Lettre qui suggère bien des commentaires mais, pour nous en tenir à notre problème, qui surtout nous fait en quelque sorte assister du dedans au moment où Vygotski va se décider à écrire Histoire du développement…, et nous en dévoile les attendus. En premier, indulgent envers les personnes, un verdict impitoyablement lucide sur le point théorique où en est le jeune collectif qui s’est formé depuis 1924 autour de lui : amateurisme, éclectisme, carence sur l’essentiel. Ensuite, un cap à viser en totale autonomie de pensée et rigueur de démarche : au stade où en est désormais l’avancement de nos travaux expérimentaux, mettre au clair, selon notre point de vue, de quoi s’occupe ce que nous nommons « psychologie culturelle ». Implicite enfin, un constat : formuler en toute exigence cette identité organique de notre théorie ne peut être entrepris avec Luria, l’expérience des Etjudy n’est pas ici à renouveler – c’est de nouveau le moment de la prise de responsabilité personnelle.

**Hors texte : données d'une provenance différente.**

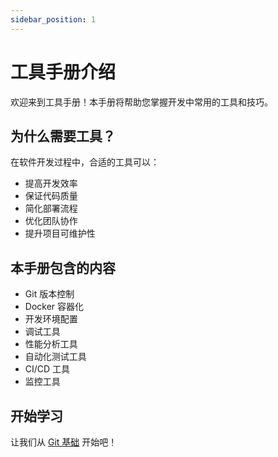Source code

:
 ```yaml
---
sidebar_position: 1
---
```


# 工具手册介绍

欢迎来到工具手册！本手册将帮助您掌握开发中常用的工具和技巧。

## 为什么需要工具？

在软件开发过程中，合适的工具可以：
- 提高开发效率
- 保证代码质量
- 简化部署流程
- 优化团队协作
- 提升项目可维护性

## 本手册包含的内容

- Git 版本控制
- Docker 容器化
- 开发环境配置
- 调试工具
- 性能分析工具
- 自动化测试工具
- CI/CD 工具
- 监控工具

## 开始学习

让我们从 [Git 基础](git) 开始吧！ 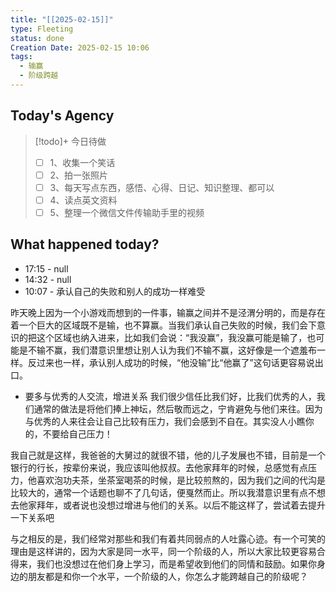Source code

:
 ```yaml
---
title: "[[2025-02-15]]"
type: Fleeting
status: done
Creation Date: 2025-02-15 10:06
tags:
  - 输赢
  - 阶级跨越
---
```

## Today's Agency
> [!todo]+ 今日待做
> - [ ] 1、收集一个笑话
> - [ ] 2、拍一张照片
> - [ ] 3、每天写点东西，感悟、心得、日记、知识整理、都可以
> - [ ] 4、读点英文资料
> - [ ] 5、整理一个微信文件传输助手里的视频


## What happened today?
- 17:15 - null
- 14:32 - null
- 10:07 - 承认自己的失败和别人的成功一样难受

昨天晚上因为一个小游戏而想到的一件事，输赢之间并不是泾渭分明的，而是存在着一个巨大的区域既不是输，也不算赢。当我们承认自己失败的时候，我们会下意识的把这个区域也纳入进来，比如我们会说：“我没赢”，我没赢可能是输了，也可能是不输不赢，我们潜意识里想让别人认为我们不输不赢，这好像是一个遮羞布一样。反过来也一样，承认别人成功的时候，“他没输”比“他赢了”这句话更容易说出口。

- 要多与优秀的人交流，增进关系
我们很少信任比我们好，比我们优秀的人，我们通常的做法是将他们捧上神坛，然后敬而远之，宁肯避免与他们来往。因为与优秀的人来往会让自己比较有压力，我们会感到不自在。其实没人小瞧你的，不要给自己压力！

我自己就是这样，我爸爸的大舅过的就很不错，他的儿子发展也不错，目前是一个银行的行长，按辈份来说，我应该叫他叔叔。去他家拜年的时候，总感觉有点压力，他喜欢泡功夫茶，坐茶室喝茶的时候，是比较煎熬的，因为我们之间的代沟是比较大的，通常一个话题也聊不了几句话，便戛然而止。所以我潜意识里有点不想去他家拜年，或者说也没想过增进与他们的关系。以后不能这样了，尝试着去提升一下关系吧

与之相反的是，我们经常对那些和我们有着共同弱点的人吐露心迹。有一个可笑的理由是这样讲的，因为大家是同一水平，同一个阶级的人，所以大家比较更容易合得来，我们也没想过在他们身上学习，而是希望收到他们的同情和鼓励。如果你身边的朋友都是和你一个水平，一个阶级的人，你怎么才能跨越自己的阶级呢？
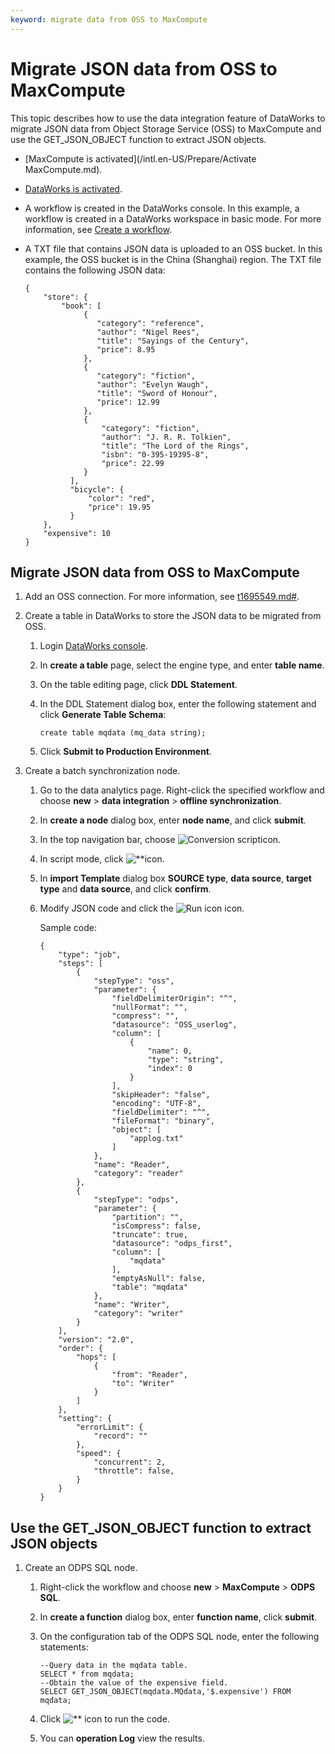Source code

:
 ```yaml
---
keyword: migrate data from OSS to MaxCompute
---
```


# Migrate JSON data from OSS to MaxCompute

This topic describes how to use the data integration feature of DataWorks to migrate JSON data from Object Storage Service \(OSS\) to MaxCompute and use the GET\_JSON\_OBJECT function to extract JSON objects.

-   [MaxCompute is activated](/intl.en-US/Prepare/Activate MaxCompute.md).
-   [DataWorks is activated](https://common-buy.aliyun.com/).
-   A workflow is created in the DataWorks console. In this example, a workflow is created in a DataWorks workspace in basic mode. For more information, see [Create a workflow]().
-   A TXT file that contains JSON data is uploaded to an OSS bucket. In this example, the OSS bucket is in the China \(Shanghai\) region. The TXT file contains the following JSON data:

    ```
    {
        "store": {
            "book": [
                 {
                    "category": "reference",
                    "author": "Nigel Rees",
                    "title": "Sayings of the Century",
                    "price": 8.95
                 },
                 {
                    "category": "fiction",
                    "author": "Evelyn Waugh",
                    "title": "Sword of Honour",
                    "price": 12.99
                 },
                 {
                     "category": "fiction",
                     "author": "J. R. R. Tolkien",
                     "title": "The Lord of the Rings",
                     "isbn": "0-395-19395-8",
                     "price": 22.99
                 }
              ],
              "bicycle": {
                  "color": "red",
                  "price": 19.95
              }
        },
        "expensive": 10
    }
    ```


## Migrate JSON data from OSS to MaxCompute

1.  Add an OSS connection. For more information, see [t1695549.md\#]().

2.  Create a table in DataWorks to store the JSON data to be migrated from OSS.

    1.  Login [DataWorks console](https://workbench.data.aliyun.com/console).

    2.  In **create a table** page, select the engine type, and enter **table name**.

    3.  On the table editing page, click **DDL Statement**.

    4.  In the DDL Statement dialog box, enter the following statement and click **Generate Table Schema**:

        ```
        create table mqdata (mq_data string);
        ```

    5.  Click **Submit to Production Environment**.

3.  Create a batch synchronization node.

    1.  Go to the data analytics page. Right-click the specified workflow and choose **new** \> **data integration** \> **offline synchronization**.

    2.  In **create a node** dialog box, enter **node name**, and click **submit**.

    3.  In the top navigation bar, choose ![Conversion script](https://static-aliyun-doc.oss-cn-hangzhou.aliyuncs.com/assets/img/en-US/3411359951/p100995.png)icon.

    4.  In script mode, click ![**](https://static-aliyun-doc.oss-cn-hangzhou.aliyuncs.com/assets/img/en-US/4411359951/p101002.png)icon.

    5.  In **import Template** dialog box **SOURCE type**, **data source**, **target type** and **data source**, and click **confirm**.

    6.  Modify JSON code and click the ![Run icon](https://static-aliyun-doc.oss-cn-hangzhou.aliyuncs.com/assets/img/en-US/4411359951/p101008.png) icon.

        Sample code:

        ```
        {
            "type": "job",
            "steps": [
                {
                    "stepType": "oss",
                    "parameter": {
                        "fieldDelimiterOrigin": "^",
                        "nullFormat": "",
                        "compress": "",
                        "datasource": "OSS_userlog",
                        "column": [
                            {
                                "name": 0,
                                "type": "string",
                                "index": 0
                            }
                        ],
                        "skipHeader": "false",
                        "encoding": "UTF-8",
                        "fieldDelimiter": "^",
                        "fileFormat": "binary",
                        "object": [
                            "applog.txt"
                        ]
                    },
                    "name": "Reader",
                    "category": "reader"
                },
                {
                    "stepType": "odps",
                    "parameter": {
                        "partition": "",
                        "isCompress": false,
                        "truncate": true,
                        "datasource": "odps_first",
                        "column": [
                            "mqdata"
                        ],
                        "emptyAsNull": false,
                        "table": "mqdata"
                    },
                    "name": "Writer",
                    "category": "writer"
                }
            ],
            "version": "2.0",
            "order": {
                "hops": [
                    {
                        "from": "Reader",
                        "to": "Writer"
                    }
                ]
            },
            "setting": {
                "errorLimit": {
                    "record": ""
                },
                "speed": {
                    "concurrent": 2,
                    "throttle": false,
                }
            }
        }
        ```


## Use the GET\_JSON\_OBJECT function to extract JSON objects

1.  Create an ODPS SQL node.

    1.  Right-click the workflow and choose **new** \> **MaxCompute** \> **ODPS SQL**.

    2.  In **create a function** dialog box, enter **function name**, click **submit**.

    3.  On the configuration tab of the ODPS SQL node, enter the following statements:

        ```
        --Query data in the mqdata table.
        SELECT * from mqdata;
        --Obtain the value of the expensive field.
        SELECT GET_JSON_OBJECT(mqdata.MQdata,'$.expensive') FROM mqdata;
        ```

    4.  Click ![**](https://static-aliyun-doc.oss-cn-hangzhou.aliyuncs.com/assets/img/en-US/0311359951/p100471.png) icon to run the code.

    5.  You can **operation Log** view the results.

Nous sommes fin juillet 1929 ; en septembre, stimulé par sa lecture de Politzer, Vygotski écrit fiévreusement la note qu’on lira en fin de volume ; il y a tout lieu de penser que sa rédaction des cinq premiers chapitres d’Histoire du développement… a commencé peu après.

44. Membre actif de l’équipe de Vygotski, tenant du parallélisme psycho-physiologique.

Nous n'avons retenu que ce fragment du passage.